Data for the task START

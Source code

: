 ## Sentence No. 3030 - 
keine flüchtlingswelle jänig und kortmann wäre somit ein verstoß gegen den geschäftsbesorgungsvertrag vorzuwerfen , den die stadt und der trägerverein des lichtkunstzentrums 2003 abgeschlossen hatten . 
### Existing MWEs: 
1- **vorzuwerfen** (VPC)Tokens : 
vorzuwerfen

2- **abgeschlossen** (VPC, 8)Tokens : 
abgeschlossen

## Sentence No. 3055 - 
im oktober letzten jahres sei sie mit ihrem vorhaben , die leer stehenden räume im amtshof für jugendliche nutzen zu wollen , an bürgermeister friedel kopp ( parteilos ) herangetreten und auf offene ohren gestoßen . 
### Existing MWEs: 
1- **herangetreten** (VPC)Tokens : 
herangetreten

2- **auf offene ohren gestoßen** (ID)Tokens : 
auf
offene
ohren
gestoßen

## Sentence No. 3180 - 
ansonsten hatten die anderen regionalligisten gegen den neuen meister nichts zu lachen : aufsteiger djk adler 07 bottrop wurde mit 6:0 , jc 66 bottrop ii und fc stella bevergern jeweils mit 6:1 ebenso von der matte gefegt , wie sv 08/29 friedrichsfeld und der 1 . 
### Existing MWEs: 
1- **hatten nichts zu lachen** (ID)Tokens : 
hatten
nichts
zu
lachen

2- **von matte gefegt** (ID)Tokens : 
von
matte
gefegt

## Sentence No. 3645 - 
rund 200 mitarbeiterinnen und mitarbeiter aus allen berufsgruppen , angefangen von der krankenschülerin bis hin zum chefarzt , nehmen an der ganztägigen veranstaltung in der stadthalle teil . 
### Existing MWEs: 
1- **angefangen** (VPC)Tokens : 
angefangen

Data for the task END

Aim of the exercise >>
Type the records again in full, matching them exactly.

Exercise result >>
Source code

: ## Sentence No. 3030 - 
keine flüchtlingswelle jänig und kortmann wäre somit ein verstoß gegen den geschäftsbesorgungsvertrag vorzuwerfen , den die stadt und der trägerverein des lichtkunstzentrums 2003 abgeschlossen hatten . 
### Existing MWEs: 
1- **vorzuwerfen** (VPC)Tokens : 
vorzuwerfen

2- **abgeschlossen** (VPC, 8)Tokens : 
abgeschlossen

## Sentence No. 3055 - 
im oktober letzten jahres sei sie mit ihrem vorhaben , die leer stehenden räume im amtshof für jugendliche nutzen zu wollen , an bürgermeister friedel kopp ( parteilos ) herangetreten und auf offene ohren gestoßen . 
### Existing MWEs: 
1- **herangetreten** (VPC)Tokens : 
herangetreten

2- **auf offene ohren gestoßen** (ID)Tokens : 
auf
offene
ohren
gestoßen

## Sentence No. 3180 - 
ansonsten hatten die anderen regionalligisten gegen den neuen meister nichts zu lachen : aufsteiger djk adler 07 bottrop wurde mit 6:0 , jc 66 bottrop ii und fc stella bevergern jeweils mit 6:1 ebenso von der matte gefegt , wie sv 08/29 friedrichsfeld und der 1 . 
### Existing MWEs: 
1- **hatten nichts zu lachen** (ID)Tokens : 
hatten
nichts
zu
lachen

2- **von matte gefegt** (ID)Tokens : 
von
matte
gefegt

## Sentence No. 3645 - 
rund 200 mitarbeiterinnen und mitarbeiter aus allen berufsgruppen , angefangen von der krankenschülerin bis hin zum chefarzt , nehmen an der ganztägigen veranstaltung in der stadthalle teil . 
### Existing MWEs: 
1- **angefangen** (VPC)Tokens : 
angefangen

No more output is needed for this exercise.